Investor Communication
When transaction activity violates traditional norms---the divestment of an underperforming division for less than the company’s valuation multiples, the purchase of an acquisition on an EPS dilutive basis, etc., it is critical to communicate the logic and the math of the transaction to buy-side analysts and investors. Since Devon’s value curves are derived entirely from empirical investor behavior, our models are often useful in convincing skeptical investors that “non-traditional” transactions can be highly value accretive on a cash profitability basis.In a recent case, the client’s investment banks were reluctant to support acquisition strategies because the client’s average profitability was below the cost of capital and the sell side analysts were urging the divestiture of divisions and product lines that were not ready for optimal divestiture pricing. Devon’s solution was to divide the company into “value” segments and integrate this perspective into the investor relations materials used by the company to explain that the ground rules under which acquisitions would be considered precluded the classic “good money after bad” pattern typically found in acquisitions undertaken by companies with low levels of cash profitability.

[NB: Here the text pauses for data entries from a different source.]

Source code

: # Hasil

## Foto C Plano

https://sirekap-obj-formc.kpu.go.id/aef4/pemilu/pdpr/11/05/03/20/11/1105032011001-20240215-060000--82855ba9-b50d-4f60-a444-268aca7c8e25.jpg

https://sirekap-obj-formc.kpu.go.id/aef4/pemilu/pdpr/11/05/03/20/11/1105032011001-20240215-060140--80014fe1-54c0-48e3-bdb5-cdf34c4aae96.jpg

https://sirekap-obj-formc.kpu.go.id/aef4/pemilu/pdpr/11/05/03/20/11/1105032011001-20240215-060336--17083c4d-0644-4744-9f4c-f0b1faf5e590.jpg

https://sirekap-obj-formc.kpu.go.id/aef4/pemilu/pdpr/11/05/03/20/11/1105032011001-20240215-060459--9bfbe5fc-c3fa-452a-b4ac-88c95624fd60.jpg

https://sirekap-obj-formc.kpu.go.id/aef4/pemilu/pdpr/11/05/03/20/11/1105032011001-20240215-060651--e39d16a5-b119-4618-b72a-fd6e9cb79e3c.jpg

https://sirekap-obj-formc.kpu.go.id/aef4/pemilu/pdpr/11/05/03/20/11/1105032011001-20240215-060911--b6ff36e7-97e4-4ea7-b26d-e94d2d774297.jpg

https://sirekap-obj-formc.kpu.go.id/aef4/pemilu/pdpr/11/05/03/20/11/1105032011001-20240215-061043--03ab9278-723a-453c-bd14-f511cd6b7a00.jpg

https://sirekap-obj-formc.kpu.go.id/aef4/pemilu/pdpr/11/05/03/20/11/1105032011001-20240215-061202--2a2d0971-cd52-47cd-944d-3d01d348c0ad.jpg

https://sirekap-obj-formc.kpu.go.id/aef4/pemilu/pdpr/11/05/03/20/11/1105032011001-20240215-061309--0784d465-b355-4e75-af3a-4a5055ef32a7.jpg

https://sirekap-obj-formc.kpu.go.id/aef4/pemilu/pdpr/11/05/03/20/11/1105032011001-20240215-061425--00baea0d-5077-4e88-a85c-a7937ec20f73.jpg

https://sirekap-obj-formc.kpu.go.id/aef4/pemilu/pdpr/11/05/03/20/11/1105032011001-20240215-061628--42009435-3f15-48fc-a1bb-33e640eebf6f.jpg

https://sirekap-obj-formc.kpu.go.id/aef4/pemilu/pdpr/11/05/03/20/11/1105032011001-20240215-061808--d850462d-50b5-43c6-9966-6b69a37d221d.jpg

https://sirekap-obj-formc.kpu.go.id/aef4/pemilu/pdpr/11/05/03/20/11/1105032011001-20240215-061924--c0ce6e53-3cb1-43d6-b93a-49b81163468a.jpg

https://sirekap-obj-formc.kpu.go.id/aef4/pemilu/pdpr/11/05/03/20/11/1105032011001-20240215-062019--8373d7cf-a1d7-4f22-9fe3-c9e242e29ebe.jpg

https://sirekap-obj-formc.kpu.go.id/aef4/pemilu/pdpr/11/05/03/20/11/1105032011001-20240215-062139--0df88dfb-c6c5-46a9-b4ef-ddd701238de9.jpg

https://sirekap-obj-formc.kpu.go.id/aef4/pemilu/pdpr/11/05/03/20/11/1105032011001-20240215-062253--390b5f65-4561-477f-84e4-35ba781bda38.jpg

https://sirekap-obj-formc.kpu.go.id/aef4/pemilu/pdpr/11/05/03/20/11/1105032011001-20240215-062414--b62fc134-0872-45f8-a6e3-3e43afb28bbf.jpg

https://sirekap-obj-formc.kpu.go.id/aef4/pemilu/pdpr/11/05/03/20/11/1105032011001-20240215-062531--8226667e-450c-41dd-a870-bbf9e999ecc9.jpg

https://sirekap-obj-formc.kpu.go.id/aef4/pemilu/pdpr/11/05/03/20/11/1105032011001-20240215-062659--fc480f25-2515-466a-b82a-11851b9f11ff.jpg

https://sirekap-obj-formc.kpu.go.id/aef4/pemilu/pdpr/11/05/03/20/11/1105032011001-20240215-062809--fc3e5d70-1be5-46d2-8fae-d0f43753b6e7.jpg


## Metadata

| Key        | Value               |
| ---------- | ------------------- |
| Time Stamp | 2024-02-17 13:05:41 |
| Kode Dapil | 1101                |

A new CEO was determined to change the scale of acquisitions from small family owned niche companies to larger companies with higher technology content. The push back from sell side analysts was annoying, but the concerns of buy-side analysts and investors required urgent attention. Explaining the value accretive math of his acquisition strategy, the CEO bought time. When his first acquisition increased cash profitability by 20%, the CEO spelled out the accretive math in great detail. The share price responded positively and the company’s value has increased by 20% per year after a dozen value accretive acquisitions.